Helen Micklewhite was taking her daughter to her first day at school in downtown Manhattan when she and four-year-old Niamh saw the dust cloud rising from the ashes of the World Trade Centre.

Mrs Micklewhite, 37, who moved from Britain to the United States 10 years ago when her husband, Dean, got a job in New York, cannot help but question whether the family should leave the city, but she feels that to do so would be a betrayal. "I would feel like the family would be running away and that this is the last thing New York needs," she said. "My husband really wants to leave the city because he feels for the family, as I do, but I feel that New York is 'home' to my children and that we would be deserting if we left."

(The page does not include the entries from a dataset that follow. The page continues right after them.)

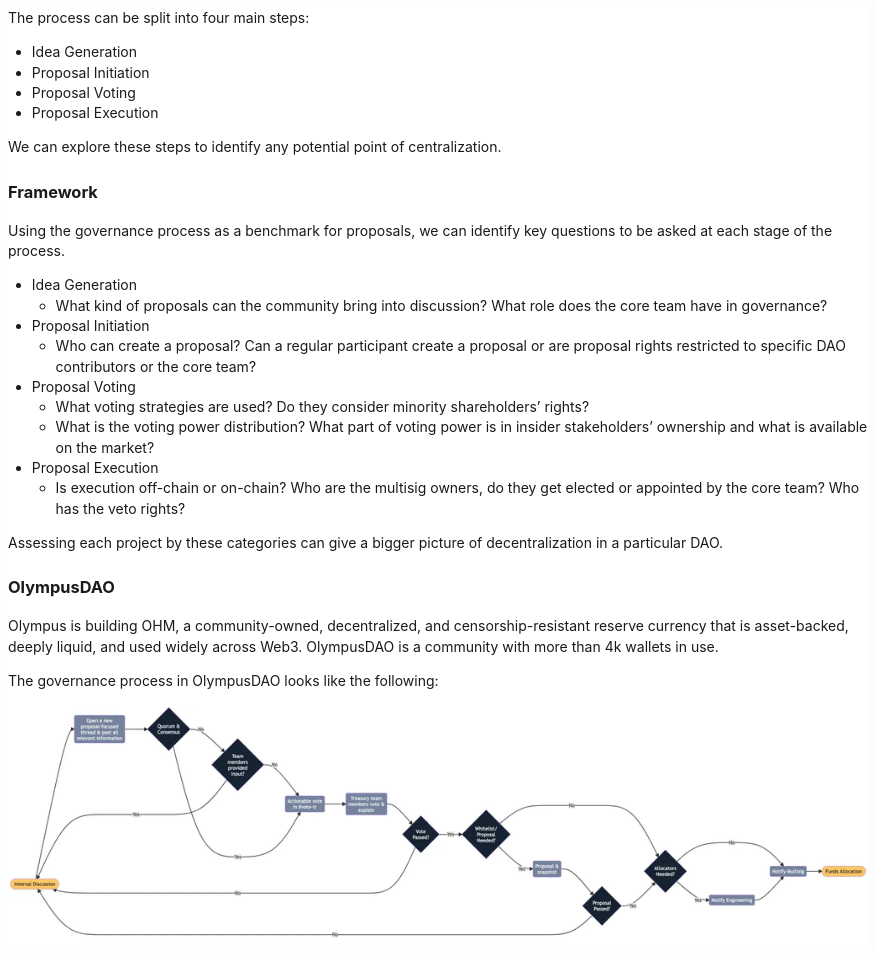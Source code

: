 The process can be split into four main steps:

* Idea Generation
* Proposal Initiation
* Proposal Voting
* Proposal Execution

We can explore these steps to identify any potential point of centralization.


### Framework

Using the governance process as a benchmark for proposals, we can identify key questions to be asked at each stage of the process.

* Idea Generation
    * What kind of proposals can the community bring into discussion? What role does the core team have in governance?
* Proposal Initiation
    * Who can create a proposal? Can a regular participant create a proposal or are proposal rights restricted to specific DAO contributors or the core team?
* Proposal Voting
    * What voting strategies are used? Do they consider minority shareholders’ rights?
    * What is the voting power distribution? What part of voting power is in insider stakeholders’ ownership and what is available on the market?
* Proposal Execution
    * Is execution off-chain or on-chain? Who are the multisig owners, do they get elected or appointed by the core team? Who has the veto rights?

Assessing each project by these categories can give a bigger picture of decentralization in a particular DAO.


### OlympusDAO

Olympus is building OHM, a community-owned, decentralized, and censorship-resistant reserve currency that is asset-backed, deeply liquid, and used widely across Web3. OlympusDAO is a community with more than 4k wallets in use.

The governance process in OlympusDAO looks like the following:

[![](/images/blog/how-decentralized-is-decentralized-governance/image2.webp)](/images/blog/how-decentralized-is-decentralized-governance/image2.webp)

"I instantly loved New York when I came here and consider it is not only my home but my two daughters' home. Of course I feel apprehension and I want to protect my family, but New York has given us everything, and I feel we would be betraying it."

Although she no longer uses public transport, Mrs Micklewhite shares the prevailing emotions among many British New Yorkers of loyalty and unity. Sasha Kelly, 32, a fashion director for Ralph Lauren's Outerwear label, said the attack brought on the sudden realisation that New York was home to her. "Security is incredibly tight and your identity is checked everywhere," said Ms Kelly, who is originally from Bristol. "I have to give proof of identity to enter my own home in Tribeca in downtown New York and I have never experienced such heavy police presence. But ironically, it has made me feel 'more' part of the USA and just made me want to stay."

Samoon Ahmad, 39, a psychiatrist at New York's Bellevue Hospital who has lived in New York, for 11 years, said the attack has made him more defiant about staying. "I have had a huge increase of patients, both in the hospital and in my private practice, and it [11 September] has triggered a lot of psychoses in vulnerable people but as I tell my patients, I don't think any of us should let fear beat us down," he said.

"It's been quite a depressing few months and the city has been desolate but the spirit of New York is a surviving spirit and I am certainly not going to let this stop my life."

David Armitage, a professor of history at Columbia University who relocated from Cambridge University in 1993, said: "The attack has brought the city together as well as created new divides. I feel the uptown and downtown divide greater than ever, as those who were near the World Trade Centre have an intimate experience of it while someone like me, who lives uptown, cannot relate as well."